To make matters worse, as gas demand has increased, output has tailed off, forcing Egypt to seek expensive imports. Annual domestic consumption increased by 10 billion cubic metres between 2008 and 2013. Over the same period, production declined by 2.9 billion cubic metres.

Importing gas is putting an extra strain on the country’s foreign reserves, which fell to $16.7bn at the end of June, just above the minimum threshold of three months of reserves to purchase critical goods.

The subsidy cuts followed the 30 June announcement by Finance Minister Hany Kadry Dimian that under the newly approved budgeted spending plan, the government would aim to reduce the deficit to 10 per cent of GDP in the 2014/15 fiscal year, or £E240bn.

The deficit was estimated at 12 per cent of GDP in 2013/14 as the subsidy bill continued to stack up and instability meant many holidaymakers stayed away, depriving Egypt of much-needed revenue from tourism. Dimian said the fuel bill would be slashed from £E144bn last year to £E100bn.

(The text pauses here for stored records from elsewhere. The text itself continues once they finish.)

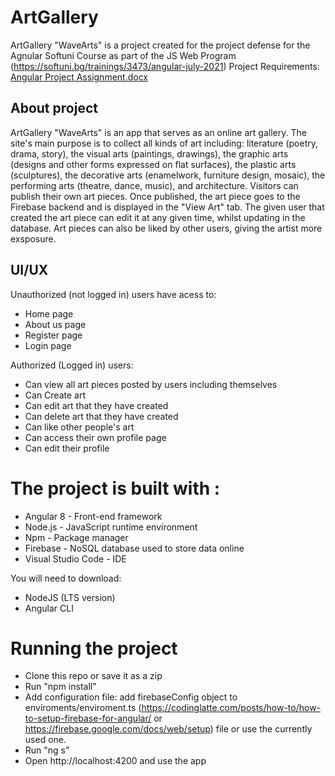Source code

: # ArtGallery
ArtGallery "WaveArts" is a project created for the project defense for the Agnular Softuni Course as part of the JS Web Program (https://softuni.bg/trainings/3473/angular-july-2021)
Project Requirements: [Angular Project Assignment.docx](https://github.com/TheStormWeaver/ArtGallery/files/6945894/Angular.Project.Assignment.docx)

## About project
ArtGallery "WaveArts" is an app that serves as an online art gallery. The site's main purpose is to collect all kinds of art including: literature (poetry, drama, story), the visual arts (paintings, drawings), the graphic arts (designs and other forms expressed on flat surfaces), the plastic arts (sculptures), the decorative arts (enamelwork, furniture design, mosaic), the performing arts (theatre, dance, music), and architecture. Visitors can publish their own art pieces. Once published, the art piece goes to the Firebase backend and is displayed in the "View Art" tab. The given user that created the art piece can edit it at any given time, whilst updating in the database. Art pieces can also be liked by other users, giving the artist more exsposure.

## UI/UX
Unauthorized (not logged in) users have acess to:
- Home page
- About us page
- Register page
- Login page

Authorized (Logged in) users:
- Can view all art pieces posted by users including themselves
- Can Create art
- Can edit art that they have created
- Can delete art that they have created
- Can like other people's art
- Can access their own profile page
- Can edit their profile 

# The project is built with :
- Angular 8 - Front-end framework
- Node.js - JavaScript runtime environment
- Npm - Package manager
- Firebase - NoSQL database used to store data online
- Visual Studio Code - IDE

You will need to download:
- NodeJS (LTS version)
- Angular CLI

# Running the project
- Clone this repo or save it as a zip
- Run "npm install"
- Add configuration file: add firebaseConfig object to enviroments/enviroment.ts (https://codinglatte.com/posts/how-to/how-to-setup-firebase-for-angular/ or https://firebase.google.com/docs/web/setup) file or use the currently used one.
- Run "ng s"
- Open http://localhost:4200 and use the app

An earlier budget proposal foresaw a deficit of £E292bn. This was rejected by Al-Sisi, who called for an end to ineffective and unproductive spending and better control over government debt.

Balancing act

Falling production and an insatiable appetite for subsidised gas mean that Al-Sisi will have to perform a difficult balancing act in order to put Egypt on a stable footing and fortify his position as head of state.

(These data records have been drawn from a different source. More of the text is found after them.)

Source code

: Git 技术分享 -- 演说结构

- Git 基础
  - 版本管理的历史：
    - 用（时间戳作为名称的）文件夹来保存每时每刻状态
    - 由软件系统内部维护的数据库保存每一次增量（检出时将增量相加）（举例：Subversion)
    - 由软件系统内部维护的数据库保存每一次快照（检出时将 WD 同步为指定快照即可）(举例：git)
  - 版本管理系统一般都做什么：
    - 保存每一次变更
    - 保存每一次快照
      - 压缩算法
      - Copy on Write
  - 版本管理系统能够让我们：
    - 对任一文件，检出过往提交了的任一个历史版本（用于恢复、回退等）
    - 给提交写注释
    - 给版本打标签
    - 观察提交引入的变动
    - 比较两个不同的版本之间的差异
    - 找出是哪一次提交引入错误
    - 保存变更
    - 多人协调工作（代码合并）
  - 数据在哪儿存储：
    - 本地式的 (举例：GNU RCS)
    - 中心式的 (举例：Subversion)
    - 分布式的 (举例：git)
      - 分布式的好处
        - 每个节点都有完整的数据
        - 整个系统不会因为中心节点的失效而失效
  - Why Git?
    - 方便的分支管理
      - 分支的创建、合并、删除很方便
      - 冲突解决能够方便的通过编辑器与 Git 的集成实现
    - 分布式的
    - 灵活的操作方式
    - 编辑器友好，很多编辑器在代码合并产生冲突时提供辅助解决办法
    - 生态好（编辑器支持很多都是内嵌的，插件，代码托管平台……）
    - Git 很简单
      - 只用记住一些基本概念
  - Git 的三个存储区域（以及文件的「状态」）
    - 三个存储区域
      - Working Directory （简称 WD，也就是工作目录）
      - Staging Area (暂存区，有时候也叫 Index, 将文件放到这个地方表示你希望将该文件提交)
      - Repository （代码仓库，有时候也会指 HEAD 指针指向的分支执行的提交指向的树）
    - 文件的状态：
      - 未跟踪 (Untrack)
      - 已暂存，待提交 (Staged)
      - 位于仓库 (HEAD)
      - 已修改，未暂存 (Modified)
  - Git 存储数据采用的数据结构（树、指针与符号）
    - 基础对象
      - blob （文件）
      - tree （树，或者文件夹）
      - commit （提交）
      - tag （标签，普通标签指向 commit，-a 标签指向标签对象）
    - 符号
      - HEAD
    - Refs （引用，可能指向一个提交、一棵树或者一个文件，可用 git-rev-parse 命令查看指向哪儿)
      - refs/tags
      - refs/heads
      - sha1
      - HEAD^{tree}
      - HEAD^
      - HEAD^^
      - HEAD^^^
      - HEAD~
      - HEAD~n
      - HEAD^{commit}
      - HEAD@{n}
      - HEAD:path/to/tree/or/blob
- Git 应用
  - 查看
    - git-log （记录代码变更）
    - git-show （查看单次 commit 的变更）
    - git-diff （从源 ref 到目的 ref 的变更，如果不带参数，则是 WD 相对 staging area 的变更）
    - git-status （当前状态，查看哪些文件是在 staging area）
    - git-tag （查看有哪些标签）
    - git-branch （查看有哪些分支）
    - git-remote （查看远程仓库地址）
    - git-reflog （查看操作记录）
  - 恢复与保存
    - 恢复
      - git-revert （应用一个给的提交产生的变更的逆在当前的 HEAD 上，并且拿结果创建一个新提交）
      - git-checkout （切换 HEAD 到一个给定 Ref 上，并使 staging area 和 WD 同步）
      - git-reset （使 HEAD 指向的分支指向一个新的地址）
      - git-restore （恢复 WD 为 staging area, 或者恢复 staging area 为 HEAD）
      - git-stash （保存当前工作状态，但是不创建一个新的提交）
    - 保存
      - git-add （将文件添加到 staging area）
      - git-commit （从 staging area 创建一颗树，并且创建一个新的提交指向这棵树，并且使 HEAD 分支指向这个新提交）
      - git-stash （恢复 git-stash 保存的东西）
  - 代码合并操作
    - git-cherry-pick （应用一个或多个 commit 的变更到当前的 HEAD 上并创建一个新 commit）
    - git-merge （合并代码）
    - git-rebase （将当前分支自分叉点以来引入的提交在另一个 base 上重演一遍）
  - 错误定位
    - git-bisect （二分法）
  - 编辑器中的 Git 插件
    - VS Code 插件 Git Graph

To remain in power, he needs to get the country’s finances in order, and at the same time shrink the deficit without sparking civil unrest.

Several new revenue-raising measures have been introduced in the 2014/5 budget, including a capital gains tax. Under the budget, tax revenues as a whole are expected to rise by 26 per cent. Total expenditure is set at £E789bn, while revenues are expected to be £E549bn, compared with £E507bn in the past fiscal year.

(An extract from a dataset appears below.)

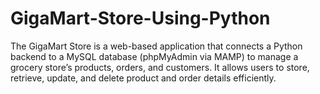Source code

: # GigaMart-Store-Using-Python
The GigaMart Store  is a web-based application that connects a Python backend to a MySQL database (phpMyAdmin via MAMP) to manage a grocery store’s products, orders, and customers. It allows users to store, retrieve, update, and delete product and order details efficiently.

There could be severe consequences if the cost of living rises and Al-Sisi knows this

Oliver Coleman, Maplecroft

Although security forces managed to easily disperse the protests that occurred in the wake of the 5 July subsidy cuts, the risk of violent demonstrations is likely to increase if Al-Sisi continues to push through with his austerity drive, says Graeme Bannerman, a former staff director at the Senate Foreign Relations Committee and a former Middle East analyst with the US State Department Policy Planning Staff.

“Al-Sisi is embarking on a very risky path,” he says. “There are good reasons why no Egyptian leader has implemented these reforms. This is just the first in a series of painful reforms and it remains to be seen whether Al-Sisi can push them through without sparking civil unrest.”

Oliver Coleman, a Middle East and North Africa specialist at UK-based risk analysis company Maplecroft, says implementing mechanisms that protect the poor from bearing the brunt of the price increases are crucial to the success of Al-Sisi’s austerity drive and maintaining popularity.

“It is an area where he’s really vulnerable,” he says. “There could be severe consequences if the cost of living rises and Al-Sisi knows this.”

The leader’s trump card is support from Gulf states, which has been keeping Egypt’s economy afloat since the ousting of former president Mohamed Mursi. Saudi Arabia, Kuwait, and the UAE pledged $12bn to Cairo in the wake of the military coup that unseated Mursi, and have since pledged a further $8bn.

The Gulf states are happy to see the back of political Islam in Egypt and the funding comes without overt conditions, but the donors will expect Egypt to get its house in order, according to Coleman.

“There is pressure [for financial reform] coming from the GCC states, especially probably the UAE,” he says. “They will take that burden for a long time if they have to.”